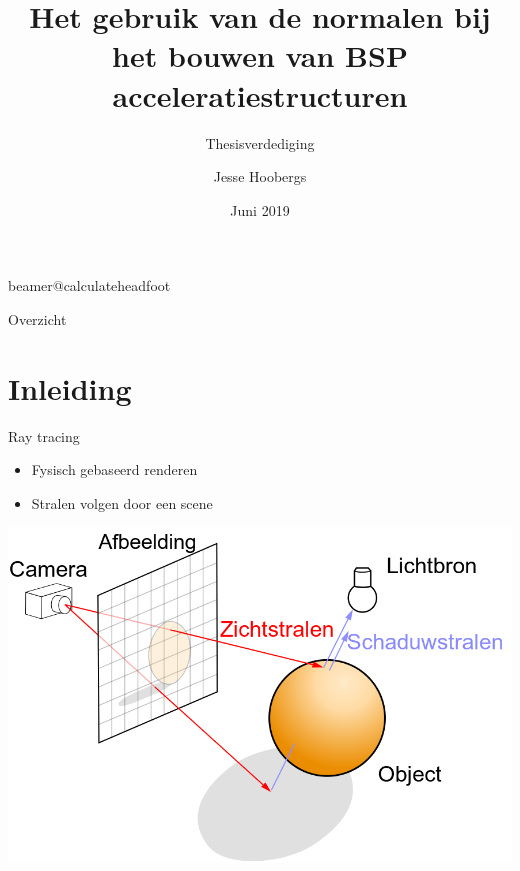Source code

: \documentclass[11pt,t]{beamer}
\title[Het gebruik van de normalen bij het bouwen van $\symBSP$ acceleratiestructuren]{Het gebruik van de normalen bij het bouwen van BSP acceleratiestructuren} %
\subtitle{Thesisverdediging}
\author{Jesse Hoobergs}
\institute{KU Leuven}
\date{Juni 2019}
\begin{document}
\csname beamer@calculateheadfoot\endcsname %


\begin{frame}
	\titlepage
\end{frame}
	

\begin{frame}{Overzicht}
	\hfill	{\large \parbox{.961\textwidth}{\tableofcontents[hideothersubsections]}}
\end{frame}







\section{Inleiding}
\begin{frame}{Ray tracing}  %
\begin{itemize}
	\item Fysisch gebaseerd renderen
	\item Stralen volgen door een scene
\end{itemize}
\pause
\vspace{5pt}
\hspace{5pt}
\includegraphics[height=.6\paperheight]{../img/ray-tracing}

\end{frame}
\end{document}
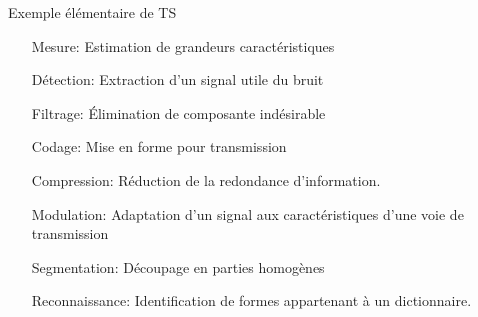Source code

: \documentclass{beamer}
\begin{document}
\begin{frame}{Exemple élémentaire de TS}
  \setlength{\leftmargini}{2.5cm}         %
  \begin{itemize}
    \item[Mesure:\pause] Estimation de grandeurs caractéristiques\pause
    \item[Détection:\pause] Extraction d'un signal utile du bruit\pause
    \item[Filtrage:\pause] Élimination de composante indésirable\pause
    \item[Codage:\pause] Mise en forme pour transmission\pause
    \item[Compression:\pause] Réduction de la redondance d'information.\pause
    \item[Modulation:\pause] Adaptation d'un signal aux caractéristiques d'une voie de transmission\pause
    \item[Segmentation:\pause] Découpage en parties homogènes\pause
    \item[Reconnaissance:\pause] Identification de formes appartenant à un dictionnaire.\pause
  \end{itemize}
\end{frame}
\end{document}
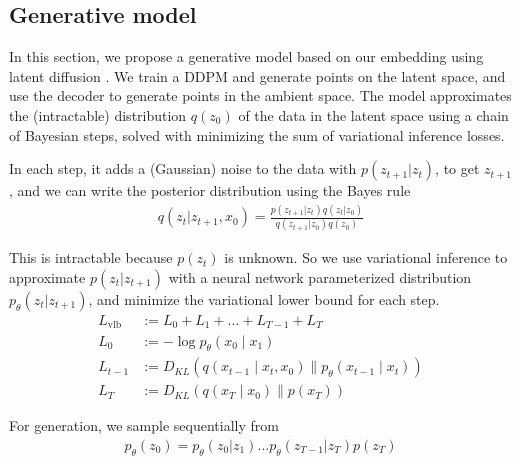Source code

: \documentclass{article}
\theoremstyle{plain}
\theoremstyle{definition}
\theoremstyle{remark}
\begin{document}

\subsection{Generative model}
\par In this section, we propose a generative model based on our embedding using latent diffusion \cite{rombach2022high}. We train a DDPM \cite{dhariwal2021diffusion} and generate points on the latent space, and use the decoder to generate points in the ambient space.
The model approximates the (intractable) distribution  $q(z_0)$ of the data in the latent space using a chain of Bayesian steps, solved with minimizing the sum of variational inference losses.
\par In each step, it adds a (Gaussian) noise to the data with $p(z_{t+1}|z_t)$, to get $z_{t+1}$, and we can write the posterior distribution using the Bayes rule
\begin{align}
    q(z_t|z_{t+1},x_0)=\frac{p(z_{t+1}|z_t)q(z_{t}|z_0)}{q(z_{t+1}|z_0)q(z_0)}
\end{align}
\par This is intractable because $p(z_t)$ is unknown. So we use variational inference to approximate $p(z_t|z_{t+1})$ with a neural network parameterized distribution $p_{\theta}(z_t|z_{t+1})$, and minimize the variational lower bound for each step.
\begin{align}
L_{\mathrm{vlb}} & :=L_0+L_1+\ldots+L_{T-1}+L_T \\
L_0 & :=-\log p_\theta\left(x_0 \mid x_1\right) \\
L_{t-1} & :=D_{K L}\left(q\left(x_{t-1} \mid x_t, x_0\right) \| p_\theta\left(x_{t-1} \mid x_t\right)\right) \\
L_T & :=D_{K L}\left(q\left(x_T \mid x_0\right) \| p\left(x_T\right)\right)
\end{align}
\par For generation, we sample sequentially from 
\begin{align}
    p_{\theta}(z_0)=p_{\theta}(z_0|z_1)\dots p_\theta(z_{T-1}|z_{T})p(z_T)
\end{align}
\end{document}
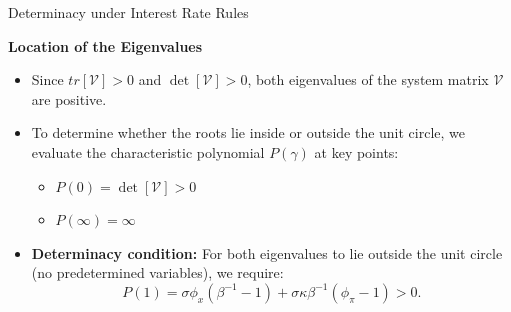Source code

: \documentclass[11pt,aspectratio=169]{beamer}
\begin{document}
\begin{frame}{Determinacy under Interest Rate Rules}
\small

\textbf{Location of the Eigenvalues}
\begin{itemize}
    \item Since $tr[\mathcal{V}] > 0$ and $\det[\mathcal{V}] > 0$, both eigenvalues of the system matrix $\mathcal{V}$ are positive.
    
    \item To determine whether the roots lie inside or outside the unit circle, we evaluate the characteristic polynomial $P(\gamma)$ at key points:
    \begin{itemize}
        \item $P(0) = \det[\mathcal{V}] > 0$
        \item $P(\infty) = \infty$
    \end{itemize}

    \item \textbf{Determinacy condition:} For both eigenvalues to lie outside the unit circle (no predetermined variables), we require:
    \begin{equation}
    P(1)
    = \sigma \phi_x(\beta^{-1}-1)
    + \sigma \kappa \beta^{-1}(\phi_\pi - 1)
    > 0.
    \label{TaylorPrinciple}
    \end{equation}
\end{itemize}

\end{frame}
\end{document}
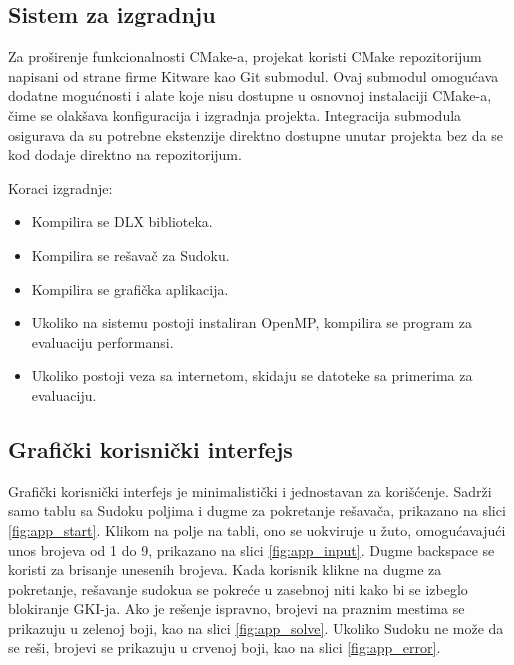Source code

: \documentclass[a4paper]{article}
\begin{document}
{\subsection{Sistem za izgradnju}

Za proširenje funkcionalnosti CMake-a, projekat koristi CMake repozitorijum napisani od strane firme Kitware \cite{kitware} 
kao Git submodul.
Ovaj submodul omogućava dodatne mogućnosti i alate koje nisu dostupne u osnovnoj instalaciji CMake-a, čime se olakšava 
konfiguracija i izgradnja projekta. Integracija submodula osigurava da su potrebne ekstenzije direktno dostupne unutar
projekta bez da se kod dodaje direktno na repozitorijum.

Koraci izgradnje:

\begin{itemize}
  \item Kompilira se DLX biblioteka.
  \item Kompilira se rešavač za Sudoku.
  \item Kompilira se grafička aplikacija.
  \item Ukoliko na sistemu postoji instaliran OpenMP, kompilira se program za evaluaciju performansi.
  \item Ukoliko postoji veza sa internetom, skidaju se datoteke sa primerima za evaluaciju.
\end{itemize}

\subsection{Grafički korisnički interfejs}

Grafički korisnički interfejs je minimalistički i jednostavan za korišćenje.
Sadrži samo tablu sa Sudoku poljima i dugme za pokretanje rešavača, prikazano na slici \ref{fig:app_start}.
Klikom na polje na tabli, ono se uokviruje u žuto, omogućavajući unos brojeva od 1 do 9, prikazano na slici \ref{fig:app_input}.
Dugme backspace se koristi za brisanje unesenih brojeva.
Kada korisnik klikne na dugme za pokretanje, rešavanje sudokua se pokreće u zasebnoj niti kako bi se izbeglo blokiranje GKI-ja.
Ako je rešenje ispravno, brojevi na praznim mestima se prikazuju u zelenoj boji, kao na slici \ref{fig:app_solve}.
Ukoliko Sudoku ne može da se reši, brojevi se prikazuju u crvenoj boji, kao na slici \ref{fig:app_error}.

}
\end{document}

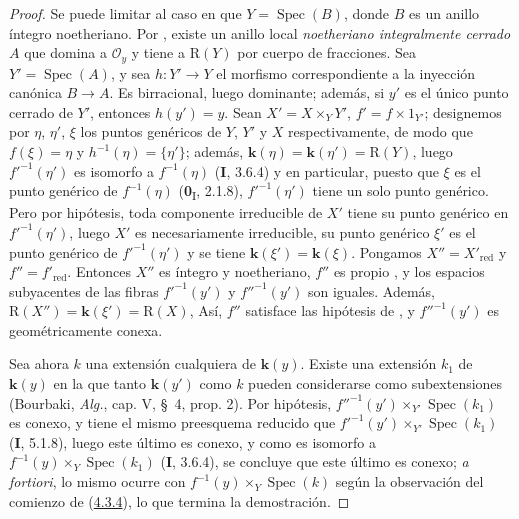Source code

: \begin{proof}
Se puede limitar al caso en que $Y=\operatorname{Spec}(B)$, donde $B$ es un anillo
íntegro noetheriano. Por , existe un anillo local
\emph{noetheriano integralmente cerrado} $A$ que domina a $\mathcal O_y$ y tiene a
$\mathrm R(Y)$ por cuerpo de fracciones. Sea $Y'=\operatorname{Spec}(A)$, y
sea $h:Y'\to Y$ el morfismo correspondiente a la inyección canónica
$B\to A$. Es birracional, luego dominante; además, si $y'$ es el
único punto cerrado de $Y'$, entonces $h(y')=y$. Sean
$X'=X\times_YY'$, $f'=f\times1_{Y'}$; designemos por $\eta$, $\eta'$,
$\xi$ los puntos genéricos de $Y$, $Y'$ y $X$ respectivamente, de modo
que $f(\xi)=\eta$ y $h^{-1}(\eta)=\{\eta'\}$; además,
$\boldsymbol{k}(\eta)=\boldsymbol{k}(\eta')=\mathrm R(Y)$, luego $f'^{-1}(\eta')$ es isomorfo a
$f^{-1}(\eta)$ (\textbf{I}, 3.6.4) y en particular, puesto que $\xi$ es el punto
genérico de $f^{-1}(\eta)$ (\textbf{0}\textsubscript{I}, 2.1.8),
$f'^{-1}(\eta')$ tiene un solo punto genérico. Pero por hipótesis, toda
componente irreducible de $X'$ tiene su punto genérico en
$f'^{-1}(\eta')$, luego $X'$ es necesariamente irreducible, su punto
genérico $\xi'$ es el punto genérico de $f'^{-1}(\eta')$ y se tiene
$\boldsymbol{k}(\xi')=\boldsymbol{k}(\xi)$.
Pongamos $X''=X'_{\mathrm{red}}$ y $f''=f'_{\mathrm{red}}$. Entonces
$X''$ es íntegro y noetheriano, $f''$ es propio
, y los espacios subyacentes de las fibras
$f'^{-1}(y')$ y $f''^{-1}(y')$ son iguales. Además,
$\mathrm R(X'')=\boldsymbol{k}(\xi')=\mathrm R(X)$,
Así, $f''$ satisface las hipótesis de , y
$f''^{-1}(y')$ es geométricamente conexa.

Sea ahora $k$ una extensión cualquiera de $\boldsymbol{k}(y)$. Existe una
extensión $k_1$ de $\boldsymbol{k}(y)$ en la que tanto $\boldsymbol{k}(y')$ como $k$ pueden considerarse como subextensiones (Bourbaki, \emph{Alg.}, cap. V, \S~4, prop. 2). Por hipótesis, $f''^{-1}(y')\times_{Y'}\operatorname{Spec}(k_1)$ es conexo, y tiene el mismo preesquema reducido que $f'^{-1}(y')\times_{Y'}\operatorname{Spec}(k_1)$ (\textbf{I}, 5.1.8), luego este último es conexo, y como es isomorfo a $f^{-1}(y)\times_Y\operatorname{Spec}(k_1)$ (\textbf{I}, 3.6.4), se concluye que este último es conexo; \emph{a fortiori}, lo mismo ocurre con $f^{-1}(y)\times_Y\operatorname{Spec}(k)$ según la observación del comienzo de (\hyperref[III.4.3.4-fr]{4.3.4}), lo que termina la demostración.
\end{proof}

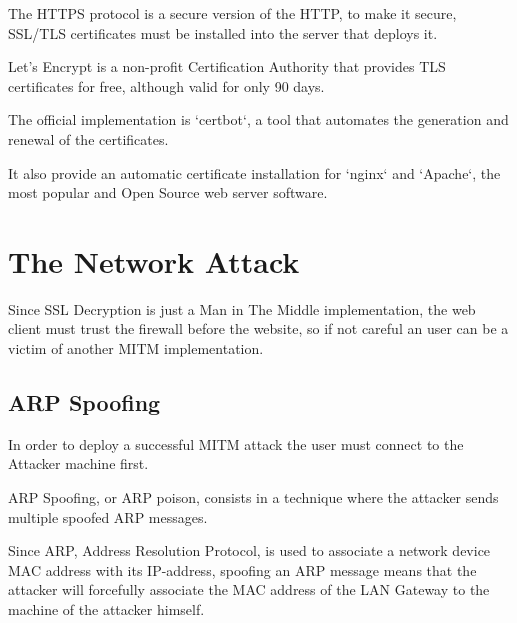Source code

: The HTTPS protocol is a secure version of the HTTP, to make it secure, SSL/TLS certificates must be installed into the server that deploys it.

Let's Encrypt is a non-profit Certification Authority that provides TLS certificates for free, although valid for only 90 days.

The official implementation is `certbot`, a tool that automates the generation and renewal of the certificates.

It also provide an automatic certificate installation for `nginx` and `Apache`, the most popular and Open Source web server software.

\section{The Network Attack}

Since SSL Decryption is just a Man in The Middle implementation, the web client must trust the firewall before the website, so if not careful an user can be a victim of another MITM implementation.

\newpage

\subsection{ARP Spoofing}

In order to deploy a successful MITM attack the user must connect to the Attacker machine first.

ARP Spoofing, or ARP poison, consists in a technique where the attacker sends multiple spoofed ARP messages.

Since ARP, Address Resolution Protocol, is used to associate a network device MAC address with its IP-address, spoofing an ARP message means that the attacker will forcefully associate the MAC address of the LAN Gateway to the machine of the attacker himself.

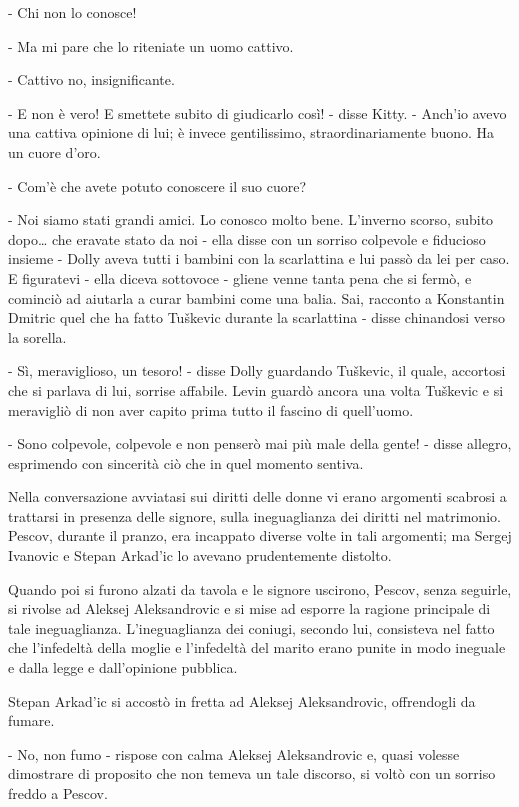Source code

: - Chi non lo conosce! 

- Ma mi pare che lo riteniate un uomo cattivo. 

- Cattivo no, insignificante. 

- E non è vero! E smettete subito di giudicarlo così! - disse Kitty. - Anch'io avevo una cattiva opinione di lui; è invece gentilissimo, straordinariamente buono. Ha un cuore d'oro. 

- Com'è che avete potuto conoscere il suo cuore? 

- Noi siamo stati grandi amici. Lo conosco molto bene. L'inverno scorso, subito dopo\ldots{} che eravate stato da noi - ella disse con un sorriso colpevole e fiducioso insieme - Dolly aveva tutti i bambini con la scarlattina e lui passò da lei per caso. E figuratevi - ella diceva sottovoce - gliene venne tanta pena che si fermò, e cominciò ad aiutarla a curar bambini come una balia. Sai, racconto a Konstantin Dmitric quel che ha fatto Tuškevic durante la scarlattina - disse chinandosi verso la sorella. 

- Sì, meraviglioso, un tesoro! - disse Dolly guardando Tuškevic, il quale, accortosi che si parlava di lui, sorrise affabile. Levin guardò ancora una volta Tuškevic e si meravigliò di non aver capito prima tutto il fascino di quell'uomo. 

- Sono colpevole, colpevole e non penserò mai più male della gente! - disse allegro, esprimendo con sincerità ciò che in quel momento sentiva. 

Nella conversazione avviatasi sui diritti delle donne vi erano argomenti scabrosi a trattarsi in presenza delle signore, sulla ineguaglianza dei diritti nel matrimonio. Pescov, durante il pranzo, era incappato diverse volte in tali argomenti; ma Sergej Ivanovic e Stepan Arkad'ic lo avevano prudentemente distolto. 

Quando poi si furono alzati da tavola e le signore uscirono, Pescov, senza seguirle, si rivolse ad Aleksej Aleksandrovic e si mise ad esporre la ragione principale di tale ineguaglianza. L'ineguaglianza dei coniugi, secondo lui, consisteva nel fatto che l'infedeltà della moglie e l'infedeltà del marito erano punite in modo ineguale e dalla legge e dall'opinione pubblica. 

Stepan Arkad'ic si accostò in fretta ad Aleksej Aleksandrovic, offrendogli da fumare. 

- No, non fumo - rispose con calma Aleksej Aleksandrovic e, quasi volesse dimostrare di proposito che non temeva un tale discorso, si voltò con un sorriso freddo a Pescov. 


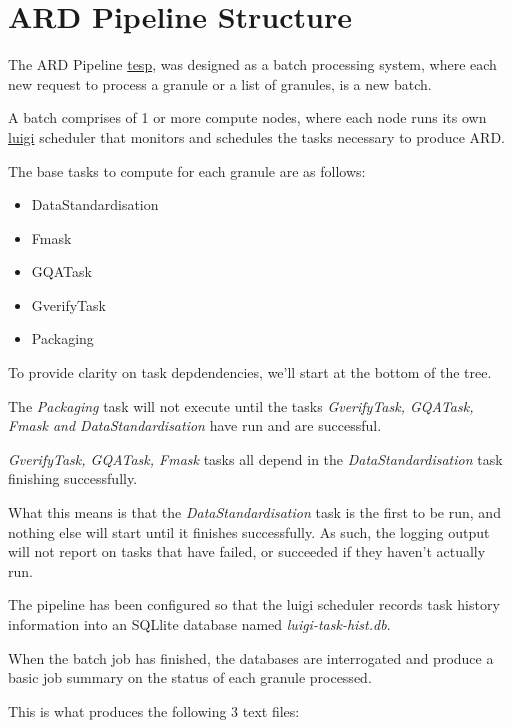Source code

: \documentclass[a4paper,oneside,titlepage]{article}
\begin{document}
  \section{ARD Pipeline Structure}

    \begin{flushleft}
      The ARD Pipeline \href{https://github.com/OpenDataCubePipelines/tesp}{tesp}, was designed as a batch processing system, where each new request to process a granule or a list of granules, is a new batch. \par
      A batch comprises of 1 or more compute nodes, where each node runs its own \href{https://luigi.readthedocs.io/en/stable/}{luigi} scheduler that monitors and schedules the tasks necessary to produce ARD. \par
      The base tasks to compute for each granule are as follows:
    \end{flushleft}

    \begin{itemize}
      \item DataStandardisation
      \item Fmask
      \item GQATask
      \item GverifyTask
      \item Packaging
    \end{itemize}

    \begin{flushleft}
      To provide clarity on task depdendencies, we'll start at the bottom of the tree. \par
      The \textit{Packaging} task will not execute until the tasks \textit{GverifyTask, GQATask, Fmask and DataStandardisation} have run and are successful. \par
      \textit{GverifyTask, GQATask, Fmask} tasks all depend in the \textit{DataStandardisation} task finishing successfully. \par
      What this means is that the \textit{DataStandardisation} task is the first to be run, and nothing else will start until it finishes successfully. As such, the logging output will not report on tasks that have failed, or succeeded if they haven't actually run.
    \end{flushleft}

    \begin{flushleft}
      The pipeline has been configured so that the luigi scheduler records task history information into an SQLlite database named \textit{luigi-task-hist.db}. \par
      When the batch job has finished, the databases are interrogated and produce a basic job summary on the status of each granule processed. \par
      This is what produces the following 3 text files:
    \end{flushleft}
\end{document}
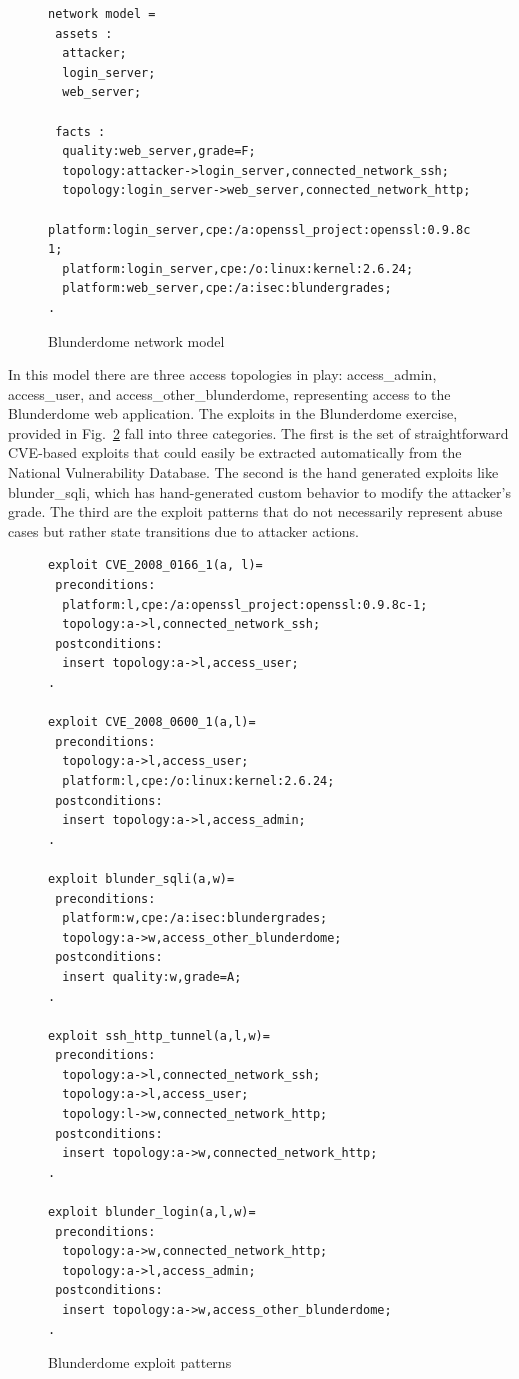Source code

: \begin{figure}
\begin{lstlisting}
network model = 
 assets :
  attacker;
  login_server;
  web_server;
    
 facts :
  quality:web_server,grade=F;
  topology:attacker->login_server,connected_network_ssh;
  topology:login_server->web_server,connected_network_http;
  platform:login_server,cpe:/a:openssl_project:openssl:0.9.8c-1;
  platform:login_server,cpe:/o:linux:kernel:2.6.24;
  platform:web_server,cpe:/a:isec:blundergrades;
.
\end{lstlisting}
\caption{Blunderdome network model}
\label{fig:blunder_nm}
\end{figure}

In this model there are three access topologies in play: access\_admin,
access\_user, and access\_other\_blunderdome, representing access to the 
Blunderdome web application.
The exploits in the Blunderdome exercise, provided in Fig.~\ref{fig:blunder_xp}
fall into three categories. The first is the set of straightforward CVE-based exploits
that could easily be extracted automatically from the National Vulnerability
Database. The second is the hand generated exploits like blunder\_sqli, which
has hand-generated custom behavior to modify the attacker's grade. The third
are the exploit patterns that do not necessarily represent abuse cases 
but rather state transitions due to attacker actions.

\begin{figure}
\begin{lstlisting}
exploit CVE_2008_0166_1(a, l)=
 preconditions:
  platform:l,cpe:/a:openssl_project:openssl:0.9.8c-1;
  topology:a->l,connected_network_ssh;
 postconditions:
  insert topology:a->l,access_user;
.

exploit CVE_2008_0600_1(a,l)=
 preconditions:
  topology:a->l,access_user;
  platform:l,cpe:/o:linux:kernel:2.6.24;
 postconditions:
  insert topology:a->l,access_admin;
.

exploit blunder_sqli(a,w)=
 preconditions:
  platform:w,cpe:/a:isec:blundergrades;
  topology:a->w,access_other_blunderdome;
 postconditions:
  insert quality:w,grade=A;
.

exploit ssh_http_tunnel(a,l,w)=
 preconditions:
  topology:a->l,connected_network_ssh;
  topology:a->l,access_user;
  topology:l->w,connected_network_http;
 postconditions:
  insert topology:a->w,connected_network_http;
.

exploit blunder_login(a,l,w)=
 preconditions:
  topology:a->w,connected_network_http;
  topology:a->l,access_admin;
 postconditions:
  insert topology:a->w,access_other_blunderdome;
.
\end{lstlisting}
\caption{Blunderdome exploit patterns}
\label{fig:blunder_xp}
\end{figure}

Problem details: Exact copies of the line with "insert topology:a->l,access_admin;" and of every later line in the entries make up the whole answer.

Completed exercise:
  insert topology:a->l,access_admin;
.

exploit blunder_sqli(a,w)=
 preconditions:
  platform:w,cpe:/a:isec:blundergrades;
  topology:a->w,access_other_blunderdome;
 postconditions:
  insert quality:w,grade=A;
.

exploit ssh_http_tunnel(a,l,w)=
 preconditions:
  topology:a->l,connected_network_ssh;
  topology:a->l,access_user;
  topology:l->w,connected_network_http;
 postconditions:
  insert topology:a->w,connected_network_http;
.

exploit blunder_login(a,l,w)=
 preconditions:
  topology:a->w,connected_network_http;
  topology:a->l,access_admin;
 postconditions:
  insert topology:a->w,access_other_blunderdome;
.
\end{lstlisting}
\caption{Blunderdome exploit patterns}
\label{fig:blunder_xp}
\end{figure}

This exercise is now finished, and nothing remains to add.